• [PROBLEM DESCRIPTION]: Copy out each line below in which the string "ملتا" appears.
»»
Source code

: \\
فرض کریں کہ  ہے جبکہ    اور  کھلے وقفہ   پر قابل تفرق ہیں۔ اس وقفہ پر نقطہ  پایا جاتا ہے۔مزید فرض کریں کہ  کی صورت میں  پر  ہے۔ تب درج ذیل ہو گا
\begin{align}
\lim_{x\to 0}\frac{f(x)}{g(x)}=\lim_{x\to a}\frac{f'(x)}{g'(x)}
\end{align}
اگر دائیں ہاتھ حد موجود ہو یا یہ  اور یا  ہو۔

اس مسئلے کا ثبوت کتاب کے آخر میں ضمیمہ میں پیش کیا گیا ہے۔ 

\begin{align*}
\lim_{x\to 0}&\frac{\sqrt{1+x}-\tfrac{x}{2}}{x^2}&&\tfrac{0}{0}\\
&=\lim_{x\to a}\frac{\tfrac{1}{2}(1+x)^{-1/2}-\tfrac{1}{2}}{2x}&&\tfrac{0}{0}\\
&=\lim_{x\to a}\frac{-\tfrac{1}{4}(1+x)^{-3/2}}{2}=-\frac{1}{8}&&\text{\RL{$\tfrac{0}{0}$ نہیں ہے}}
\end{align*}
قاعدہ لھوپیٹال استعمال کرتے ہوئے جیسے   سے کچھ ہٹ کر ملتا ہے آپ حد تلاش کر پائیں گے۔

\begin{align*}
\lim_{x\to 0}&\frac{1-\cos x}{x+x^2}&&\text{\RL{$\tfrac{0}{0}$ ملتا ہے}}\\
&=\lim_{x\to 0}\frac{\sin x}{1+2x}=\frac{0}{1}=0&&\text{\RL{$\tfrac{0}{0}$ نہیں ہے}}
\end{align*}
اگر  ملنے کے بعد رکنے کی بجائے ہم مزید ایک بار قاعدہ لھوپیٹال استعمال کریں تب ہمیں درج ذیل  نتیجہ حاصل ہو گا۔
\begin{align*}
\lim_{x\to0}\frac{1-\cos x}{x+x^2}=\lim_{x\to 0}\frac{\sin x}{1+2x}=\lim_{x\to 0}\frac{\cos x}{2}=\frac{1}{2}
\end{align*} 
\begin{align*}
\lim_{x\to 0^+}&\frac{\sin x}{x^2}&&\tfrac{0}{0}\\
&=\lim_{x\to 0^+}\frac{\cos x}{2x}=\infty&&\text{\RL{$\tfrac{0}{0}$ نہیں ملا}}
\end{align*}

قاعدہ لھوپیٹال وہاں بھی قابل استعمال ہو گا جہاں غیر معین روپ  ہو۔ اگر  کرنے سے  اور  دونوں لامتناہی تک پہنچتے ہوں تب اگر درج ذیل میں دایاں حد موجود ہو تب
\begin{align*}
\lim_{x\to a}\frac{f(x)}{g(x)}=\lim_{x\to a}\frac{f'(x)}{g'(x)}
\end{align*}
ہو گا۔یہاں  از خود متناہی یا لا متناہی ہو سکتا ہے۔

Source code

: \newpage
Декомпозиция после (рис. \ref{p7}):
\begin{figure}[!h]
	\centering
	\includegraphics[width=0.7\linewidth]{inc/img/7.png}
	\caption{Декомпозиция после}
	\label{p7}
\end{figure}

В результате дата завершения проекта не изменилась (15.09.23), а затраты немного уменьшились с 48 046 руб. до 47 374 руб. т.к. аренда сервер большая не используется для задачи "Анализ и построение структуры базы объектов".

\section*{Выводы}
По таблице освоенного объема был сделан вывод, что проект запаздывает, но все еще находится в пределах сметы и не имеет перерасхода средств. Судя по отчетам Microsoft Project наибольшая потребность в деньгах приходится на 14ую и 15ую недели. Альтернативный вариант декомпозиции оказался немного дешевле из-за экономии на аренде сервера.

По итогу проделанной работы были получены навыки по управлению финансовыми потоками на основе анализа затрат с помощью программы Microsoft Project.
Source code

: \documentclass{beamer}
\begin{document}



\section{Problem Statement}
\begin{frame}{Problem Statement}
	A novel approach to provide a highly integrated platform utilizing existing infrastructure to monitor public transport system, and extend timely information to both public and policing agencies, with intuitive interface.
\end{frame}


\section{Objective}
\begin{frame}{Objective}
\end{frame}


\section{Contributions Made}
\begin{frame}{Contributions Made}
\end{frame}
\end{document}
««
• [SOLUTION BELOW]:
قاعدہ لھوپیٹال استعمال کرتے ہوئے جیسے   سے کچھ ہٹ کر ملتا ہے آپ حد تلاش کر پائیں گے۔
\lim_{x\to 0}&\frac{1-\cos x}{x+x^2}&&\text{\RL{$\tfrac{0}{0}$ ملتا ہے}}\\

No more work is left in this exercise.